First things first, the Resource Description Framework (RDF), is a W3C recommendation since 2003, with an update to version 1.1 in 2014. Its purpose is to achieve what the Web has enabled for documents, but this time with data. Since the dawn of the Web, one of its main strength is to enable users to interlink documents easily, building browsing paths for the Web users. One Web page can be the starting point to an infinity of other Web pages. With RDF, it's the same, but with data.

What is a graph?

A graph is a structure in which each node can be related to an infinity of other nodes. Without further ado, let's see what our family data looks like as a graph (not RDF yet):

The graph of the Landais-Todorov family

This graph doesn't represent all the data, but it shows the key features of a graph model: each node can be linked directly to an infinity of other nodes via unidirectional relations. For instance, if we were interested in uncle/nephew relationships and would like to have a more direct connection, we could perfectly link Boris to Isaac and Salomé with an hasUncle property, without affecting the rest of the graph. The data model is not limiting.

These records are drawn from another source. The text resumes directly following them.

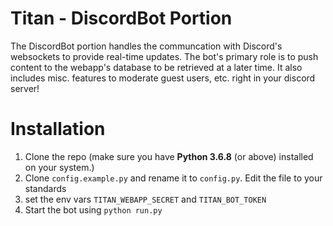 # Titan - DiscordBot Portion
The DiscordBot portion handles the communcation with Discord's websockets to provide real-time updates. The bot's primary role is to push content to the webapp's database to be retrieved at a later time.
It also includes misc. features to moderate guest users, etc. right in your discord server!

# Installation
1. Clone the repo (make sure you have **Python 3.6.8** (or above) installed on your system.)
2. Clone `config.example.py` and rename it to `config.py`. Edit the file to your standards
3. set the env vars `TITAN_WEBAPP_SECRET` and `TITAN_BOT_TOKEN`
3. Start the bot using `python run.py`

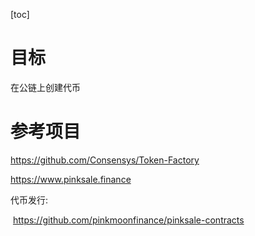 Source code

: [toc]

# 目标

在公链上创建代币





# 参考项目

https://github.com/Consensys/Token-Factory

https://www.pinksale.finance





代币发行:

​	https://github.com/pinkmoonfinance/pinksale-contracts



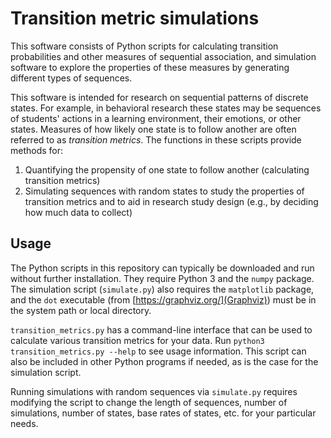 # Transition metric simulations

This software consists of Python scripts for calculating transition probabilities and other measures of sequential association, and simulation software to explore the properties of these measures by generating different types of sequences.

This software is intended for research on sequential patterns of discrete states. For example, in behavioral research these states may be sequences of students' actions in a learning environment, their emotions, or other states. Measures of how likely one state is to follow another are often referred to as _transition metrics_. The functions in these scripts provide methods for:

1. Quantifying the propensity of one state to follow another (calculating transition metrics)
2. Simulating sequences with random states to study the properties of transition metrics and to aid in research study design (e.g., by deciding how much data to collect)

## Usage

The Python scripts in this repository can typically be downloaded and run without further installation. They require Python 3 and the `numpy` package. The simulation script (`simulate.py`) also requires the `matplotlib` package, and the `dot` executable (from [https://graphviz.org/](Graphviz)) must be in the system path or local directory.

`transition_metrics.py` has a command-line interface that can be used to calculate various transition metrics for your data. Run `python3 transition_metrics.py --help` to see usage information. This script can also be included in other Python programs if needed, as is the case for the simulation script.

Running simulations with random sequences via `simulate.py` requires modifying the script to change the length of sequences, number of simulations, number of states, base rates of states, etc. for your particular needs.
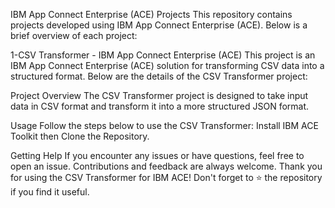 IBM App Connect Enterprise (ACE) Projects
This repository contains projects developed using IBM App Connect Enterprise (ACE). Below is a brief overview of each project:

1-CSV Transformer - IBM App Connect Enterprise (ACE)
This project is an IBM App Connect Enterprise (ACE) solution for transforming CSV data into a structured format. Below are the details of the CSV Transformer project:

Project Overview
The CSV Transformer project is designed to take input data in CSV format and transform it into a more structured JSON format.

Usage
Follow the steps below to use the CSV Transformer:
Install IBM ACE Toolkit then Clone the Repository.


Getting Help
If you encounter any issues or have questions, feel free to open an issue. Contributions and feedback are always welcome.
Thank you for using the CSV Transformer for IBM ACE! Don't forget to ⭐️ the repository if you find it useful.
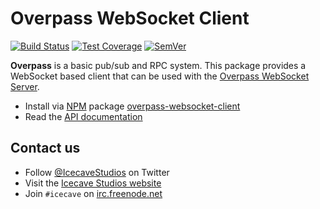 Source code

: # Overpass WebSocket Client

[![Build Status]](https://travis-ci.org/IcecaveStudios/overpass-websocket-client)
[![Test Coverage]](https://coveralls.io/r/IcecaveStudios/overpass-websocket-client?branch=develop)
[![SemVer]](http://semver.org)

**Overpass** is a basic pub/sub and RPC system. This package provides a WebSocket based client that can be used with the
[Overpass WebSocket Server](https://github.com/IcecaveStudios/overpass-websocket-server).

* Install via [NPM](http://npmjs.org) package [overpass-websocket-client](https://www.npmjs.org/package/overpass-websocket-client)
* Read the [API documentation](http://icecavestudios.github.io/overpass-websocket-client/artifacts/documentation/api/)

## Contact us

* Follow [@IcecaveStudios](https://twitter.com/IcecaveStudios) on Twitter
* Visit the [Icecave Studios website](http://icecave.com.au)
* Join `#icecave` on [irc.freenode.net](http://webchat.freenode.net?channels=icecave)

<!-- references -->
[Build Status]: http://img.shields.io/travis/IcecaveStudios/overpass-websocket-client/develop.svg?style=flat-square
[Test Coverage]: http://img.shields.io/coveralls/IcecaveStudios/overpass-websocket-client/develop.svg?style=flat-square
[SemVer]: http://img.shields.io/:semver-0.0.0-red.svg?style=flat-square
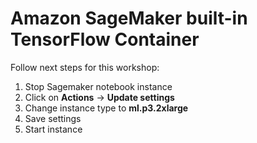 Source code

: # Amazon SageMaker built-in TensorFlow Container
Follow next steps for this workshop:
1. Stop Sagemaker notebook instance
2. Click on **Actions** -> **Update settings**
3. Change instance type to **ml.p3.2xlarge**
4. Save settings
5. Start instance

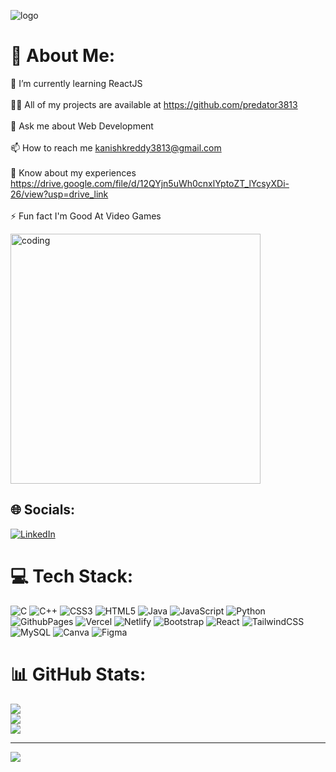 ![logo](https://github.com/predator3813/predator3813/blob/main/logo.gif)

# 💫 About Me:
🌱 I’m currently learning ReactJS<br><br>👨‍💻 All of my projects are available at https://github.com/predator3813<br><br>💬 Ask me about Web Development<br><br>📫 How to reach me kanishkreddy3813@gmail.com<br><br>📄 Know about my experiences https://drive.google.com/file/d/12QYjn5uWh0cnxlYptoZT_lYcsyXDi-26/view?usp=drive_link<br><br>⚡ Fun fact I'm Good At Video Games

<img align="center" alt="coding" width="400" src="https://gifdb.com/images/high/coding-skills-loading-dk68v8z0hevjpuiv.gif">


## 🌐 Socials:
[![LinkedIn](https://img.shields.io/badge/LinkedIn-%230077B5.svg?logo=linkedin&logoColor=white)](https://linkedin.com/in/https://www.linkedin.com/in/kanishk-reddy-8161a122a/) 

# 💻 Tech Stack:
![C](https://img.shields.io/badge/c-%2300599C.svg?style=for-the-badge&logo=c&logoColor=white) ![C++](https://img.shields.io/badge/c++-%2300599C.svg?style=for-the-badge&logo=c%2B%2B&logoColor=white) ![CSS3](https://img.shields.io/badge/css3-%231572B6.svg?style=for-the-badge&logo=css3&logoColor=white) ![HTML5](https://img.shields.io/badge/html5-%23E34F26.svg?style=for-the-badge&logo=html5&logoColor=white) ![Java](https://img.shields.io/badge/java-%23ED8B00.svg?style=for-the-badge&logo=openjdk&logoColor=white) ![JavaScript](https://img.shields.io/badge/javascript-%23323330.svg?style=for-the-badge&logo=javascript&logoColor=%23F7DF1E) ![Python](https://img.shields.io/badge/python-3670A0?style=for-the-badge&logo=python&logoColor=ffdd54) ![GithubPages](https://img.shields.io/badge/github%20pages-121013?style=for-the-badge&logo=github&logoColor=white) ![Vercel](https://img.shields.io/badge/vercel-%23000000.svg?style=for-the-badge&logo=vercel&logoColor=white) ![Netlify](https://img.shields.io/badge/netlify-%23000000.svg?style=for-the-badge&logo=netlify&logoColor=#00C7B7) ![Bootstrap](https://img.shields.io/badge/bootstrap-%238511FA.svg?style=for-the-badge&logo=bootstrap&logoColor=white) ![React](https://img.shields.io/badge/react-%2320232a.svg?style=for-the-badge&logo=react&logoColor=%2361DAFB) ![TailwindCSS](https://img.shields.io/badge/tailwindcss-%2338B2AC.svg?style=for-the-badge&logo=tailwind-css&logoColor=white) ![MySQL](https://img.shields.io/badge/mysql-%2300000f.svg?style=for-the-badge&logo=mysql&logoColor=white) ![Canva](https://img.shields.io/badge/Canva-%2300C4CC.svg?style=for-the-badge&logo=Canva&logoColor=white) ![Figma](https://img.shields.io/badge/figma-%23F24E1E.svg?style=for-the-badge&logo=figma&logoColor=white)
# 📊 GitHub Stats:
![](https://github-readme-stats.vercel.app/api?username=predator3813&theme=dracula&hide_border=false&include_all_commits=false&count_private=false)<br/>
![](https://github-readme-streak-stats.herokuapp.com/?user=predator3813&theme=dracula&hide_border=false)<br/>
![](https://github-readme-stats.vercel.app/api/top-langs/?username=predator3813&theme=dracula&hide_border=false&include_all_commits=false&count_private=false&layout=compact)

---
[![](https://visitcount.itsvg.in/api?id=predator3813&icon=0&color=0)](https://visitcount.itsvg.in)

<!-- Proudly created with GPRM ( https://gprm.itsvg.in ) -->
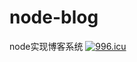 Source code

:# node-blog
node实现博客系统
<a href="https://996.icu"><img src="https://img.shields.io/badge/link-996.icu-red.svg" alt="996.icu" /></a>

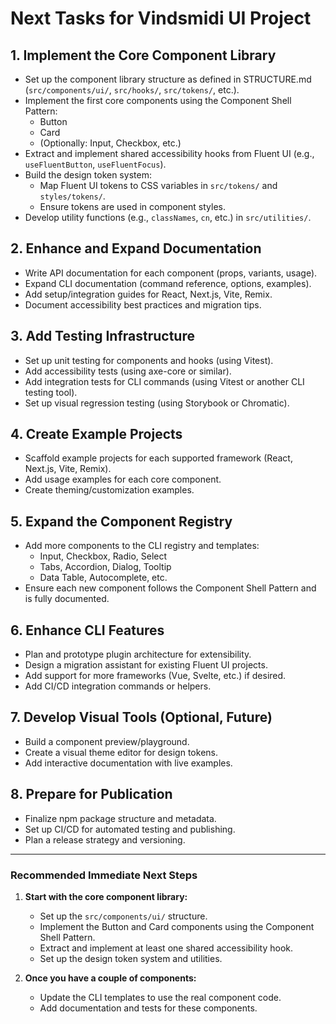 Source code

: # Next Tasks for Vindsmidi UI Project

## 1. Implement the Core Component Library
- Set up the component library structure as defined in STRUCTURE.md (`src/components/ui/`, `src/hooks/`, `src/tokens/`, etc.).
- Implement the first core components using the Component Shell Pattern:
  - Button
  - Card
  - (Optionally: Input, Checkbox, etc.)
- Extract and implement shared accessibility hooks from Fluent UI (e.g., `useFluentButton`, `useFluentFocus`).
- Build the design token system:
  - Map Fluent UI tokens to CSS variables in `src/tokens/` and `styles/tokens/`.
  - Ensure tokens are used in component styles.
- Develop utility functions (e.g., `classNames`, `cn`, etc.) in `src/utilities/`.

## 2. Enhance and Expand Documentation
- Write API documentation for each component (props, variants, usage).
- Expand CLI documentation (command reference, options, examples).
- Add setup/integration guides for React, Next.js, Vite, Remix.
- Document accessibility best practices and migration tips.

## 3. Add Testing Infrastructure
- Set up unit testing for components and hooks (using Vitest).
- Add accessibility tests (using axe-core or similar).
- Add integration tests for CLI commands (using Vitest or another CLI testing tool).
- Set up visual regression testing (using Storybook or Chromatic).

## 4. Create Example Projects
- Scaffold example projects for each supported framework (React, Next.js, Vite, Remix).
- Add usage examples for each core component.
- Create theming/customization examples.

## 5. Expand the Component Registry
- Add more components to the CLI registry and templates:
  - Input, Checkbox, Radio, Select
  - Tabs, Accordion, Dialog, Tooltip
  - Data Table, Autocomplete, etc.
- Ensure each new component follows the Component Shell Pattern and is fully documented.

## 6. Enhance CLI Features
- Plan and prototype plugin architecture for extensibility.
- Design a migration assistant for existing Fluent UI projects.
- Add support for more frameworks (Vue, Svelte, etc.) if desired.
- Add CI/CD integration commands or helpers.

## 7. Develop Visual Tools (Optional, Future)
- Build a component preview/playground.
- Create a visual theme editor for design tokens.
- Add interactive documentation with live examples.

## 8. Prepare for Publication
- Finalize npm package structure and metadata.
- Set up CI/CD for automated testing and publishing.
- Plan a release strategy and versioning.

---

### Recommended Immediate Next Steps

1. **Start with the core component library:**
   - Set up the `src/components/ui/` structure.
   - Implement the Button and Card components using the Component Shell Pattern.
   - Extract and implement at least one shared accessibility hook.
   - Set up the design token system and utilities.

2. **Once you have a couple of components:**
   - Update the CLI templates to use the real component code.
   - Add documentation and tests for these components.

Another way to represent a graph is write the triples that compose it. A triple is a statement compose of a subject, a property (or predicate) and an object.

Subject	Predicate	Object
Olga	isInLoveWith	Eric
Boris	hasSister	Olga
Salomé	hasBrother	Isaac
...	...	...

From a graph to an RDF graph

RDF is a standard that is used to represent data as a graph, but it also includes a vocabulary to semantically describe the things depicted by the graph. First, let's add a pinch of RDF and semantics on our family graph:

The RDF graph of the Landais-Todorov family

Subject	Predicate	Object
http://elandais.fr/eric	http://xmlns.com/foaf/0.1/givenName	"Eric"
http://elandais.fr/eric	http://example.com/isInLoveWith	http://elandais.fr/olga
http://elandais.fr/salomé	http://www.w3.org/1999/02/22-rdf-syntax-ns#type	http://example.com/Female
...	...	...

Same triples but in the standard Turtle syntax, the most common and convenient way to write RDF by hand:

@prefix rdf: <http://www.w3.org/1999/02/22-rdf-syntax-ns#> .
@prefix foaf: <http://xmlns.com/foaf/> .
@prefix ex: <http://example.com/family/> .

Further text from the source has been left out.